厚生労働省からの案内リーフレットなどへのリンク

さすがに、最近は否定的なことは書いていません。 参考までに過去のリーフレットは、

2013年版

2018年版

クリックするとリーフレットが読めます。
以前はそのリーフレットを患者さんにお渡しすることが接種する前に医療機関の義務になっていました。
私たちは、「国のリーフレットはこう書いてあるけれど、それはこういう理由でおかしいのです」というような説明をしなくてはなりませんでした。
  • 2022年度までは、当院でも安全性の説明を詳しくしていました。
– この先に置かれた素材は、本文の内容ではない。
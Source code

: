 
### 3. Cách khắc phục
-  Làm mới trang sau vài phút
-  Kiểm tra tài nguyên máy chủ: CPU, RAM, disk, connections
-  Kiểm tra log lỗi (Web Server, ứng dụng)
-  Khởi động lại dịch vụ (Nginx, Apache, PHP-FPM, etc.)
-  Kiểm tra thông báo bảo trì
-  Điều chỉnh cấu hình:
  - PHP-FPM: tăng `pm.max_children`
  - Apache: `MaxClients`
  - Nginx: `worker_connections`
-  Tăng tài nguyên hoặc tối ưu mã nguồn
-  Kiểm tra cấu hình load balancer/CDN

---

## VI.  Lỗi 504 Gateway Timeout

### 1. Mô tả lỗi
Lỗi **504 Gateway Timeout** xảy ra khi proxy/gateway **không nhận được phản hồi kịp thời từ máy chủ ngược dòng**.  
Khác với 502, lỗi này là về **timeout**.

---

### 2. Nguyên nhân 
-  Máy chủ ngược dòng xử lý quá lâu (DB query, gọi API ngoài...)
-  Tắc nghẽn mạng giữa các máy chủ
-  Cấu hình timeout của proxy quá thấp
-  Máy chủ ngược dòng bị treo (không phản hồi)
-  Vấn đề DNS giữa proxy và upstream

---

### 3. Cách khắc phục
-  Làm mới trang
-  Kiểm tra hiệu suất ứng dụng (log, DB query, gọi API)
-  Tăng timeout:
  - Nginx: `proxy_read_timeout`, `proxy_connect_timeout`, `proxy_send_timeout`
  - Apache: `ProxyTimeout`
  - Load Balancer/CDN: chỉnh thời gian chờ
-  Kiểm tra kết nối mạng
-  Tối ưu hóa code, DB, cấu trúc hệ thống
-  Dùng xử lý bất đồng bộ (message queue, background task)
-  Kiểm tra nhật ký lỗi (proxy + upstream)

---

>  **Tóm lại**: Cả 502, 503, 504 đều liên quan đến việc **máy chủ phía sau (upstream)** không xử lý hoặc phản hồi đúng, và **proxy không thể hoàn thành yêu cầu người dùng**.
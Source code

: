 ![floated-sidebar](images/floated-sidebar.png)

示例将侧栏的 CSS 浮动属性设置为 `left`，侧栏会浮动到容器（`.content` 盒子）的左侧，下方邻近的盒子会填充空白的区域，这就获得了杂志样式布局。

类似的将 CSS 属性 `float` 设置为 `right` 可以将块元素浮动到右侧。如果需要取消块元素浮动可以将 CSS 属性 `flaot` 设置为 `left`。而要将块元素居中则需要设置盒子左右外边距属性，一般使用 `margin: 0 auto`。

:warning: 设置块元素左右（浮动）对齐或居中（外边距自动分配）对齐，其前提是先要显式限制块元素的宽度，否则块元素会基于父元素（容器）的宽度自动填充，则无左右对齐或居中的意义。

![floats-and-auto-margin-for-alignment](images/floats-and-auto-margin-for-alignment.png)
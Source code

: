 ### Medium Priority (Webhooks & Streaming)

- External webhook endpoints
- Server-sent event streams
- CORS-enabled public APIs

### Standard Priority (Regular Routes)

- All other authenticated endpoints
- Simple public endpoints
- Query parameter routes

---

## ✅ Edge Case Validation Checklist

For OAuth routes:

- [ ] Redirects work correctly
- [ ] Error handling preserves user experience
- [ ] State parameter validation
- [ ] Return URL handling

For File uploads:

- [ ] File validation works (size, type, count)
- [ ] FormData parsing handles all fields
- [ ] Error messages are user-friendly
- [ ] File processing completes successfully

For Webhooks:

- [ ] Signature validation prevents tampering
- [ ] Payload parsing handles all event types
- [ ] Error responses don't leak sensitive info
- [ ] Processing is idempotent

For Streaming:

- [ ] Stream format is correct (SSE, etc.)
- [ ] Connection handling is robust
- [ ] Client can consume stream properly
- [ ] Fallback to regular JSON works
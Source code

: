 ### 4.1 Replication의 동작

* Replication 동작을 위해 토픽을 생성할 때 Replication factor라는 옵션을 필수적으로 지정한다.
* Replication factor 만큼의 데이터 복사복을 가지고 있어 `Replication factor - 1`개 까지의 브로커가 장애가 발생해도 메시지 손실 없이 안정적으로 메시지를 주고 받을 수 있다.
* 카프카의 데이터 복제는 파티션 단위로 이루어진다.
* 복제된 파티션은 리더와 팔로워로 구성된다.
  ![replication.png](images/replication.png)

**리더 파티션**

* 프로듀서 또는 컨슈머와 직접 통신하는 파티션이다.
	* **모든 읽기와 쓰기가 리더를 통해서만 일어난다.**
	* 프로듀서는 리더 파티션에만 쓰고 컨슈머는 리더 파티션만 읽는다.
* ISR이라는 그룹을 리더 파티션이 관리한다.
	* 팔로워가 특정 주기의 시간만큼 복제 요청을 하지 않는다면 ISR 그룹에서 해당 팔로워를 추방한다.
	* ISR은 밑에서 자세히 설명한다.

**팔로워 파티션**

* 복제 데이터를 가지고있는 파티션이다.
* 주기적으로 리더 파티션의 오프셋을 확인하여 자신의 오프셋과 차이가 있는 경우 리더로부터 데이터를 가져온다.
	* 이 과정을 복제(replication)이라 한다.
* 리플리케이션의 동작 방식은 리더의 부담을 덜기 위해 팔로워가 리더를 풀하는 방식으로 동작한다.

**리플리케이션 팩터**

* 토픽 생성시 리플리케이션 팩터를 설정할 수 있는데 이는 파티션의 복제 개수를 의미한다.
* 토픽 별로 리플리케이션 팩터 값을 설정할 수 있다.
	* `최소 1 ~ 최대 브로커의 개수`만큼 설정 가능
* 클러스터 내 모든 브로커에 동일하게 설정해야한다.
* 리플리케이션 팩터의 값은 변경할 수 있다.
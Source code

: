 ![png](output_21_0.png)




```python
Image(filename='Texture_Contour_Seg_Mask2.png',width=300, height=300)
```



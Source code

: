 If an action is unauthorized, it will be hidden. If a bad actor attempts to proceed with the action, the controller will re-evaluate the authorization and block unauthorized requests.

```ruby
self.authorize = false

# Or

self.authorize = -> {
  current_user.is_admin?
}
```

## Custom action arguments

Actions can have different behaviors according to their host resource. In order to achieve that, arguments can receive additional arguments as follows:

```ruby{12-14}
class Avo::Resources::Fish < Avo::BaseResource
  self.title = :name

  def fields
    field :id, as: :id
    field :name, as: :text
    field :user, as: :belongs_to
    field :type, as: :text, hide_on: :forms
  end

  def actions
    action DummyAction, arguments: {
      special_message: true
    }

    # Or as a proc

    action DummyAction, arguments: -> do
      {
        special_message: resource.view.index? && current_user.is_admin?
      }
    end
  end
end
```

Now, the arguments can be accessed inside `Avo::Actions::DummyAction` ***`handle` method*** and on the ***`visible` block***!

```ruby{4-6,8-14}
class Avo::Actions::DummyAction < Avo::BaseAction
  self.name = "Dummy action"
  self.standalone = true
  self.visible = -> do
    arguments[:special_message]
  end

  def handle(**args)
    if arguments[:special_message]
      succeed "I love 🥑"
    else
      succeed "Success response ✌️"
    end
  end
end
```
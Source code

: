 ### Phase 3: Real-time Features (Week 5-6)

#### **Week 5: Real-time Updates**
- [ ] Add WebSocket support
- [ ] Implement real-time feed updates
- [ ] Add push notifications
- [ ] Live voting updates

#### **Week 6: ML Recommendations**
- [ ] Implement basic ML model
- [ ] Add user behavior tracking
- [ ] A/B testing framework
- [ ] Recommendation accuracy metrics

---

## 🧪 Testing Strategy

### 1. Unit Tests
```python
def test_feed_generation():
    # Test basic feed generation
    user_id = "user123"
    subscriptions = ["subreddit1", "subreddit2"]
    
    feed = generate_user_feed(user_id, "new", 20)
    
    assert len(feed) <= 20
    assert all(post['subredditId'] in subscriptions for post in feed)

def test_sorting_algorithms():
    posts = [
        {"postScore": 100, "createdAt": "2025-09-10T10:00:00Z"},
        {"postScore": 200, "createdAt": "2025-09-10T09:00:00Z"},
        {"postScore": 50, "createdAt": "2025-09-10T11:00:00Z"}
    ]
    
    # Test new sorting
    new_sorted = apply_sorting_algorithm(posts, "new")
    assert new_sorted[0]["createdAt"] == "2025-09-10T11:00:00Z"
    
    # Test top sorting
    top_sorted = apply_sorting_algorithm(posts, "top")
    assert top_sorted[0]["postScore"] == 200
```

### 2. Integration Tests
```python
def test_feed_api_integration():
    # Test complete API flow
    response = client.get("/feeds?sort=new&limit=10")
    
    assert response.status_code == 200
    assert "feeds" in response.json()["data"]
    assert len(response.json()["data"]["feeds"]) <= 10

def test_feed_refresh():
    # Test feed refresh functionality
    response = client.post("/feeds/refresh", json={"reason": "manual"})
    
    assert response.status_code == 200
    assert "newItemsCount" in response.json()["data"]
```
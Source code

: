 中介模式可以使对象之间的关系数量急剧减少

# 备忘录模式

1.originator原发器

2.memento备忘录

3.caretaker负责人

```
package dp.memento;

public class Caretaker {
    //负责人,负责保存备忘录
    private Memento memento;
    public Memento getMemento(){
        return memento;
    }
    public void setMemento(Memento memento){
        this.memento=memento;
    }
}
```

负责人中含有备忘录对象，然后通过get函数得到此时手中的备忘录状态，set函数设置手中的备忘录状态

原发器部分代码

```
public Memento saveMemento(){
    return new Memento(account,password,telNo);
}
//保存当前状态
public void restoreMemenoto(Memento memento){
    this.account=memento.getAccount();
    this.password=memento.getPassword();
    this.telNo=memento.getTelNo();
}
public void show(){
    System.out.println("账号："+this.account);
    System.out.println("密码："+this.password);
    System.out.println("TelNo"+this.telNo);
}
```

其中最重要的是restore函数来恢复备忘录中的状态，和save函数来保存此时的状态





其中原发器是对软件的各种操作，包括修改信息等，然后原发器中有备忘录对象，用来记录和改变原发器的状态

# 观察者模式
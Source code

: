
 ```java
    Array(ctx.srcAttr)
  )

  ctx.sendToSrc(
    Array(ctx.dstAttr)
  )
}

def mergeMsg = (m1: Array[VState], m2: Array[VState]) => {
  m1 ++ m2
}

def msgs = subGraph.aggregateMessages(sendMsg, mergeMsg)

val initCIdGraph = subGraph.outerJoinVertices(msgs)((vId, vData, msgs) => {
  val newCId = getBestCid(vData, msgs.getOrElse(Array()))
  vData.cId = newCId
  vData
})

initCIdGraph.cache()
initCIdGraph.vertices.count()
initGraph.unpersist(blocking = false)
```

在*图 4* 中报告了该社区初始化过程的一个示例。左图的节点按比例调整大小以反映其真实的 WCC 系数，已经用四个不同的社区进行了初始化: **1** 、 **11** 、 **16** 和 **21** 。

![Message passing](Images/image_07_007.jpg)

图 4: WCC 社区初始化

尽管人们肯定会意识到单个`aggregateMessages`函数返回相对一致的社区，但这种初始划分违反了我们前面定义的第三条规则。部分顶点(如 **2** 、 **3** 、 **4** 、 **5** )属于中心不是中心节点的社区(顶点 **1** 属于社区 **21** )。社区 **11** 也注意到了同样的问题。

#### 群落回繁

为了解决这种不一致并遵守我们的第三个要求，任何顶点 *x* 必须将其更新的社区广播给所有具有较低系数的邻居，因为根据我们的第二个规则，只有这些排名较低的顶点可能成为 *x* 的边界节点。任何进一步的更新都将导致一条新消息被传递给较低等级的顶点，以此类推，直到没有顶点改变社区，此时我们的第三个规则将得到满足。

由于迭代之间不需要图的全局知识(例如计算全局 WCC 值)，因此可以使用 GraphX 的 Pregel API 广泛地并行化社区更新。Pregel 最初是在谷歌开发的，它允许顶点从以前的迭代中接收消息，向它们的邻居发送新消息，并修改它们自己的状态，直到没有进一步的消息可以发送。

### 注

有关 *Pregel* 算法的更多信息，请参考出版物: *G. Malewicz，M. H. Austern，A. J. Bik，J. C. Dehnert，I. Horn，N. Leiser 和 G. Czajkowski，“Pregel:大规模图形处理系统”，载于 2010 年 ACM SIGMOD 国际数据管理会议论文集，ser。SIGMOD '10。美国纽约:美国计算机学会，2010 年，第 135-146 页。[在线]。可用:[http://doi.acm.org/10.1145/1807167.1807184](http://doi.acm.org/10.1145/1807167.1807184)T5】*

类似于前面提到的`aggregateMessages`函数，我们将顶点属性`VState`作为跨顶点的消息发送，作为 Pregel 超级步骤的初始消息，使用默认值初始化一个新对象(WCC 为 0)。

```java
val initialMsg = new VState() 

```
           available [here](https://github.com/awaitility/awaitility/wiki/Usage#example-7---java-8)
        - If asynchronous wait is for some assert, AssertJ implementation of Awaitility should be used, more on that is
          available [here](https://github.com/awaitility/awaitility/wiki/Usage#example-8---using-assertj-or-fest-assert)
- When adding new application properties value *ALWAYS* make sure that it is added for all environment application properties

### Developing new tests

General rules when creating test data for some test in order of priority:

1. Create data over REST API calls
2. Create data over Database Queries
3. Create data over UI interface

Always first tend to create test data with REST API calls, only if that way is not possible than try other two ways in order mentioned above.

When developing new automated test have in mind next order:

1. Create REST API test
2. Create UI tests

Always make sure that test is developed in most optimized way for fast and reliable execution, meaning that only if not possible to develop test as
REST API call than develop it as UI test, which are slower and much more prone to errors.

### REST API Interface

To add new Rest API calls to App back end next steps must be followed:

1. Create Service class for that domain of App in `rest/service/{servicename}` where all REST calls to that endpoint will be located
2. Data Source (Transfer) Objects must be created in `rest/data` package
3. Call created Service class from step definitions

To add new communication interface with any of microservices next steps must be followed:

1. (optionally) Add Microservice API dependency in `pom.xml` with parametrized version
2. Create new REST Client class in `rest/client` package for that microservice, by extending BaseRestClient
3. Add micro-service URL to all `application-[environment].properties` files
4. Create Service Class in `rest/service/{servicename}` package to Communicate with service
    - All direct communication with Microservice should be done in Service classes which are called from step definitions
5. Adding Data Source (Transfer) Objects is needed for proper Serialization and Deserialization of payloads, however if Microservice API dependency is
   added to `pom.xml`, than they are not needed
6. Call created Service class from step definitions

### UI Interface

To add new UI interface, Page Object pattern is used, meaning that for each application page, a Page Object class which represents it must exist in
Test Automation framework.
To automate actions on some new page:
今は必要性がなくなってきたので、割愛していますが、ご関心のある方はここをクリックして以前のホームページをお読みください。

横浜市からの案内のページへのリンク

  • 子宮頚がん予防ワクチンに関する広報サイト
    • 公式なものです。
  • キャッチアップ接種について
    • 「上記リンク先では、平成9年(1997年)4月2日~平成18年(2006年)4月1日生まれのご本人と保護者の方へ」と書かれていますので、そのまま読みますと、令和4(2022)年度に高校1年生の方ははずれてしまいます。しかし、平成18年度生まれの方と平成19年度生まれの方は、定期接種の接種対象年齢を超えても、令和7年3月末までキャッチアップ接種として公費で接種することができますと、横浜市から回答がありました。下の図表を参考にしてください。
    • 画像が小さく読みにくい場合は画像をクリックしてください。

予約(在庫確保)・公費助成・任意接種の料金・お子さまおひとりでの来院について

・予約
現在は、接種希望の方も増えてきましたので、子宮頚がん予防ワクチンについては確保のご依頼のお電話は必要なくなりました。シルガード9(9価ワクチン)については、通常のワクチン接種と同様に、日時の予約のみおとりください。ただし、ガーダシル(4価ワクチン)については接種希望の方が減少していますので、クリニックにお電話でお確かめください。なお、インフルエンザワクチンについては、例年ワクチン確保予約をしていただくようにおすすめしています。

・公費助成(定期接種)
小学校6年生~高校1年生相当の女子(横浜市民)は無料になります。その他、国で認めたキャッチアップ接種、市で認めたコロナ禍による延期の方も無料です。

・任意接種
自費で接種する場合 シルガード9は26150円(税込)、ガーダシルは15700円(税込)(ガーダシルは通常は在庫がありません)です。横浜市外の方が定期接種として受ける場合はこの料金よりも高くなります。